# [Exercise goal]
The answer should consist of all the records, written out word for word.

# [Data for analysis]
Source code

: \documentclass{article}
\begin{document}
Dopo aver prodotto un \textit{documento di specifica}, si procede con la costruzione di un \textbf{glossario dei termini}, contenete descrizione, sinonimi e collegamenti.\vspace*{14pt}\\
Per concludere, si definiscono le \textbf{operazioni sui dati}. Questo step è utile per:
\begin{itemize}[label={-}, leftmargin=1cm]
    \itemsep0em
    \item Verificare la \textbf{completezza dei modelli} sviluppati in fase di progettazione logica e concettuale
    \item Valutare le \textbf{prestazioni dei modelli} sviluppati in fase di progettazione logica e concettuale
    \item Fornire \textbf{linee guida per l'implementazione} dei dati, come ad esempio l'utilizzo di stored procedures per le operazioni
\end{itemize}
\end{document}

# [Exercise result]
Source code

: \documentclass{article}
\begin{document}
Dopo aver prodotto un \textit{documento di specifica}, si procede con la costruzione di un \textbf{glossario dei termini}, contenete descrizione, sinonimi e collegamenti.\vspace*{14pt}\\
Per concludere, si definiscono le \textbf{operazioni sui dati}. Questo step è utile per:
\begin{itemize}[label={-}, leftmargin=1cm]
    \itemsep0em
    \item Verificare la \textbf{completezza dei modelli} sviluppati in fase di progettazione logica e concettuale
    \item Valutare le \textbf{prestazioni dei modelli} sviluppati in fase di progettazione logica e concettuale
    \item Fornire \textbf{linee guida per l'implementazione} dei dati, come ad esempio l'utilizzo di stored procedures per le operazioni
\end{itemize}
\end{document}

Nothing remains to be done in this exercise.